He climbed even higher, in switchbacks. Ringing of cowbells attracted him, and he also found the flock; she was grazing near a log cabin whose roof was weighed down with stones. Two bearded men came towards him, axes on their shoulders, and parted as they drew near.“Well, farewell, and thank you!” said one to the other in a deep, palatable voice, put his ax on the other shoulder and began to walk down the valley between the pines, without a path and with cracking steps. It had sounded so strange in the loneliness, this “Farewell and have thanks” and dreamily touched Hans Castorp’s mind, dazed from climbing and singing. He repeated it softly, trying to imitate the guttural and solemnly clumsy dialect of the mountain man, and climbed a little way over the alpine hut, because he was anxious to reach the tree line; but after a glance at the clock he gave up on this project.
He followed a path to the left, towards the place, which ran level and then led down. Tall coniferous forest took him up, and as he wandered through it he even began to sing a little again, albeit with caution, and although on the descent his knees trembled even more strangely than before. But emerging from the wood, he stood surprised before a magnificent scenery that opened up to him, an intimately closed landscape of peaceful and magnificent pictoriality.

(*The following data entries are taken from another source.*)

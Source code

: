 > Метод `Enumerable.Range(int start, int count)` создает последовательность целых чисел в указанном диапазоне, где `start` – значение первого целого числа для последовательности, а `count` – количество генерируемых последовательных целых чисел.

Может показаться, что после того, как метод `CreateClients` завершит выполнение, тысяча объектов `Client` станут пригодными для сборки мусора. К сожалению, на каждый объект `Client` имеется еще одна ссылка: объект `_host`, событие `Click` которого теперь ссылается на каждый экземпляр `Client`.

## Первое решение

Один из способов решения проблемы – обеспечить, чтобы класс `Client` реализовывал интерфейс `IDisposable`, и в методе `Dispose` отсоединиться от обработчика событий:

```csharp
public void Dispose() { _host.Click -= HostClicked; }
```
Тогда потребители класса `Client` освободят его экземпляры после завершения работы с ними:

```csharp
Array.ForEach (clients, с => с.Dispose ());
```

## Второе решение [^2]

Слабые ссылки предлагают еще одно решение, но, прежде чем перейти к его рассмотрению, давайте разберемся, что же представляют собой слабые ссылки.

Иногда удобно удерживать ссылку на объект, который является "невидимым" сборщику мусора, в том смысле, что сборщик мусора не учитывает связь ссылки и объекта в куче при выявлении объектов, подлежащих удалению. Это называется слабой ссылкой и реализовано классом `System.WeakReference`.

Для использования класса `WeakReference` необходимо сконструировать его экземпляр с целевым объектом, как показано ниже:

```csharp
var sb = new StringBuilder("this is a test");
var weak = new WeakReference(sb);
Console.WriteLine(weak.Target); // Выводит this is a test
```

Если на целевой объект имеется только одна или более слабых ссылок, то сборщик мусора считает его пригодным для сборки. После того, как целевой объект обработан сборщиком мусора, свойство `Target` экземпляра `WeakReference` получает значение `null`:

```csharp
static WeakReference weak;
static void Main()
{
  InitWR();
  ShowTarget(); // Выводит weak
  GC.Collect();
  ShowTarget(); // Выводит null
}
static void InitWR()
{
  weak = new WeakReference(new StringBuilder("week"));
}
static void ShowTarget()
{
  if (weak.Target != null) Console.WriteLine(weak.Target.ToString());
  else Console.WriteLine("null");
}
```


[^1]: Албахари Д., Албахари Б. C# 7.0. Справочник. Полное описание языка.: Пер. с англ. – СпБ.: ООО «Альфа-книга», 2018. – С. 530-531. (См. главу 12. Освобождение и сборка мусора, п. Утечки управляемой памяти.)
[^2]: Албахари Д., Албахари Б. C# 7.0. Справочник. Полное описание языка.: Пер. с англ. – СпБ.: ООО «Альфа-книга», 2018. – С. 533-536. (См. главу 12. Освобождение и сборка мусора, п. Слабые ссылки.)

A mountain stream came down the hill on the right in a flat, stony bed, poured foamingly over blocks laid out in terraces and then flowed more quietly towards the valley, picturesquely bridged by a footbridge with a plainly timbered railing. The ground was blue from the bell-shaped flowers of a perennial plant that grew everywhere. Serious spruces, huge and regular in stature, stood singly and in groups on the bottom of the ravine and on the heights, and one of them on the side of the torrentrooted diagonally in the hanger, protruded crookedly and bizarrely into the picture. Roaring seclusion reigned over the beautiful, lonely place. On the other side of the stream, Hans Castorp noticed a bench.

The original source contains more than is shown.